— Problem requirements —
Copying each record below exactly is the whole task.
● ● ● ●
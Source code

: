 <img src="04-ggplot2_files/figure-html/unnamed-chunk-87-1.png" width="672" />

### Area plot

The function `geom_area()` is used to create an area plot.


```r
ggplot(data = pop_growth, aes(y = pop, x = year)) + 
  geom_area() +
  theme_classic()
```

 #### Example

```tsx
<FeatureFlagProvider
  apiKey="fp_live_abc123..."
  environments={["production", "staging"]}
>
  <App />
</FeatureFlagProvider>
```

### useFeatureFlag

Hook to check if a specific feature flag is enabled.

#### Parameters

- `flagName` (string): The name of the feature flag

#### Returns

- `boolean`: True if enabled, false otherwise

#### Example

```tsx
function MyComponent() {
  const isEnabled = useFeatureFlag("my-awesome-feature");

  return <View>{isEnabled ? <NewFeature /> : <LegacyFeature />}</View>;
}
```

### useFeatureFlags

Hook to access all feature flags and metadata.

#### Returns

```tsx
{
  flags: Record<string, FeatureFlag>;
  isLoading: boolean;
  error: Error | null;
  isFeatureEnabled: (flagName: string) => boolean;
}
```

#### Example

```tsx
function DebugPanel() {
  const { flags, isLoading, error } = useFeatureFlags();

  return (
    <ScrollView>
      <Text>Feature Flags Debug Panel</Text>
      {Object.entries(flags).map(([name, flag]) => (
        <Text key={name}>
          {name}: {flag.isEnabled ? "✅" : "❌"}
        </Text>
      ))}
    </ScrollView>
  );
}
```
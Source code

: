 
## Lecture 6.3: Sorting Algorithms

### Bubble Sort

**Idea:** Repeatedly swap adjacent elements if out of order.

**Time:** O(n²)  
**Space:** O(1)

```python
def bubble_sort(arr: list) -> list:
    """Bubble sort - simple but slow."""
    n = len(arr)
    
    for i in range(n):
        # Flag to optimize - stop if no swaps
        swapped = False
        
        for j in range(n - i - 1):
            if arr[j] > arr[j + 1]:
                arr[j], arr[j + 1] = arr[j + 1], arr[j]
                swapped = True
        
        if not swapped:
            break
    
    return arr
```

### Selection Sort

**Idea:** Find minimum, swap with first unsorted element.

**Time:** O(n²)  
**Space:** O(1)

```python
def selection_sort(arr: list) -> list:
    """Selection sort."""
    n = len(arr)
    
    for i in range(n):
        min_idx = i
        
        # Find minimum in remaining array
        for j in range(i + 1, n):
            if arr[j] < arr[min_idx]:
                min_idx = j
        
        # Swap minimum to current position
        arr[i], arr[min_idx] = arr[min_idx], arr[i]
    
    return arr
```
● ● ● ●
— Exercise output —
Source code

: <img src="04-ggplot2_files/figure-html/unnamed-chunk-87-1.png" width="672" />

### Area plot

The function `geom_area()` is used to create an area plot.


```r
ggplot(data = pop_growth, aes(y = pop, x = year)) + 
  geom_area() +
  theme_classic()
```

 #### Example

```tsx
<FeatureFlagProvider
  apiKey="fp_live_abc123..."
  environments={["production", "staging"]}
>
  <App />
</FeatureFlagProvider>
```

### useFeatureFlag

Hook to check if a specific feature flag is enabled.

#### Parameters

- `flagName` (string): The name of the feature flag

#### Returns

- `boolean`: True if enabled, false otherwise

#### Example

```tsx
function MyComponent() {
  const isEnabled = useFeatureFlag("my-awesome-feature");

  return <View>{isEnabled ? <NewFeature /> : <LegacyFeature />}</View>;
}
```

### useFeatureFlags

Hook to access all feature flags and metadata.

#### Returns

```tsx
{
  flags: Record<string, FeatureFlag>;
  isLoading: boolean;
  error: Error | null;
  isFeatureEnabled: (flagName: string) => boolean;
}
```

#### Example

```tsx
function DebugPanel() {
  const { flags, isLoading, error } = useFeatureFlags();

  return (
    <ScrollView>
      <Text>Feature Flags Debug Panel</Text>
      {Object.entries(flags).map(([name, flag]) => (
        <Text key={name}>
          {name}: {flag.isEnabled ? "✅" : "❌"}
        </Text>
      ))}
    </ScrollView>
  );
}
```
Source code

: 
## Lecture 6.3: Sorting Algorithms

### Bubble Sort

**Idea:** Repeatedly swap adjacent elements if out of order.

**Time:** O(n²)  
**Space:** O(1)

```python
def bubble_sort(arr: list) -> list:
    """Bubble sort - simple but slow."""
    n = len(arr)
    
    for i in range(n):
        # Flag to optimize - stop if no swaps
        swapped = False
        
        for j in range(n - i - 1):
            if arr[j] > arr[j + 1]:
                arr[j], arr[j + 1] = arr[j + 1], arr[j]
                swapped = True
        
        if not swapped:
            break
    
    return arr
```

### Selection Sort

**Idea:** Find minimum, swap with first unsorted element.

**Time:** O(n²)  
**Space:** O(1)

```python
def selection_sort(arr: list) -> list:
    """Selection sort."""
    n = len(arr)
    
    for i in range(n):
        min_idx = i
        
        # Find minimum in remaining array
        for j in range(i + 1, n):
            if arr[j] < arr[min_idx]:
                min_idx = j
        
        # Swap minimum to current position
        arr[i], arr[min_idx] = arr[min_idx], arr[i]
    
    return arr
```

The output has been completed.